Nació en Estocolmo el 29 de enero de 1688 y murió en Londres el 29 de marzo de 1772. Hijo del obispo lute­rano y predicador de la corte Jesper Swedberg, estudió Teología, Filología, Matemá­ticas y Ciencias naturales. En Inglaterra (1710) experimentó la influencia de la es­cuela neoplatónica de Cambridge y la de Locke. Viajó por Holanda, Francia y Ale­mania y recibió influjos cartesianos, a con­secuencia de los cuales empezó a plantearse el problema de las relaciones entre el alma y el cuerpo. La publicación (que llevó a cabo a los veintisiete años) de la revista científica Daedalus hyperboreus le atrajo la atención de Carlos XII de Suecia, quien nombróle consejero de minas. Tras sus des­cubrimientos en los campos de la metalur­gia y la mecánica fue elevado a la nobleza, con el nombre de Swedenborg por la reina Ulrica Leonor.

A un período de intensa actividad científica en su país (Opera philosophica et metallurgica, 1734), durante el cual estableció la cristalografía como sec­ción de la filosofía de la naturaleza y em­pezó a intuir la importancia del cerebro; siguieron otra etapa de viajes al extran­jero (1736-41), nuevas publicaciones (CEconomia regni animalis, 1740-41) y más viajes todavía. En 1744, en Londres, recibió la visión que le orientó hacia la actividad religiosa: «Yo soy el Señor, Creador y Re­dentor; te he escogido para que des a cono­cer a los hombres el significado interior, espiritual, de la Sagrada Escritura». En adelante, y aun cuando sin abandonar las investigaciones científicas, se dedicó principalmente a la especulación religiosa y teosófica (De cultu et amore Dei, 1747; Los arcanos celestes, 1749-58, v.).
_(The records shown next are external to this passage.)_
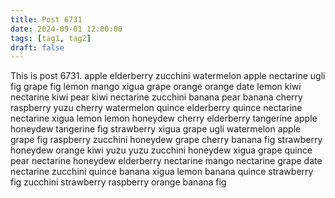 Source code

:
 ```yaml
---
title: Post 6731
date: 2024-09-01 12:00:00
tags: [tag1, tag2]
draft: false
---
```

This is post 6731.
apple
elderberry
zucchini
watermelon
apple
nectarine
ugli
fig
grape
fig
lemon
mango
xigua
grape
orange
orange
date
lemon
kiwi
nectarine
kiwi
pear
kiwi
nectarine
zucchini
banana
pear
banana
cherry
raspberry
yuzu
cherry
watermelon
quince
elderberry
quince
nectarine
nectarine
xigua
lemon
lemon
honeydew
cherry
elderberry
tangerine
apple
honeydew
tangerine
fig
strawberry
xigua
grape
ugli
watermelon
apple
grape
fig
raspberry
zucchini
honeydew
grape
cherry
banana
fig
strawberry
honeydew
orange
kiwi
yuzu
yuzu
zucchini
honeydew
xigua
grape
quince
pear
nectarine
honeydew
elderberry
nectarine
mango
nectarine
grape
date
nectarine
zucchini
quince
banana
xigua
lemon
banana
quince
strawberry
fig
zucchini
strawberry
raspberry
orange
banana
fig
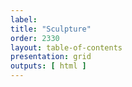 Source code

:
 ```yaml
---
label: 
title: "Sculpture"
order: 2330
layout: table-of-contents
presentation: grid
outputs: [ html ]
---
```

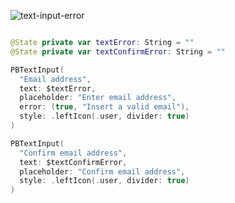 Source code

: ![text-input-error](https://github.com/powerhome/playbook/assets/92755007/7c664f75-1d7a-4a94-bc59-6f845a68ce19)


```swift

@State private var textError: String = ""
@State private var textConfirmError: String = ""

PBTextInput(
  "Email address",
  text: $textError,
  placeholder: "Enter email address",
  error: (true, "Insert a valid email"),
  style: .leftIcon(.user, divider: true)
)

PBTextInput(
  "Confirm email address",
  text: $textConfirmError,
  placeholder: "Confirm email address",
  style: .leftIcon(.user, divider: true)
)

```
Swedenborg une a un concepto mecanicista de la naturaleza la intuición de la unidad de los seres espiri­tuales del universo (almas, ángeles, demo­nios) y la convicción de sus continuas rela­ciones mutuas; cree que de la calidad de los vínculos mantenidos con el mundo espi­ritual por los hombres depende el progreso o el retroceso en el camino del bien de cada uno de éstos. En dicho criterio general Swedenborg interpreta de una manera personal y no siempre ortodoxa los dogmas tradicionales cristianos; y así, aun cuando ajeno a la institución de un nuevo organismo eclesiástico, y tendente más bien a la renova­ción interior de la cristiandad de su tiempo, constituyó, en la práctica, otra comunidad: la «Nueva Iglesia», que tuvo adeptos en Escandinavia, en Alemania y, sobre todo, en Inglaterra.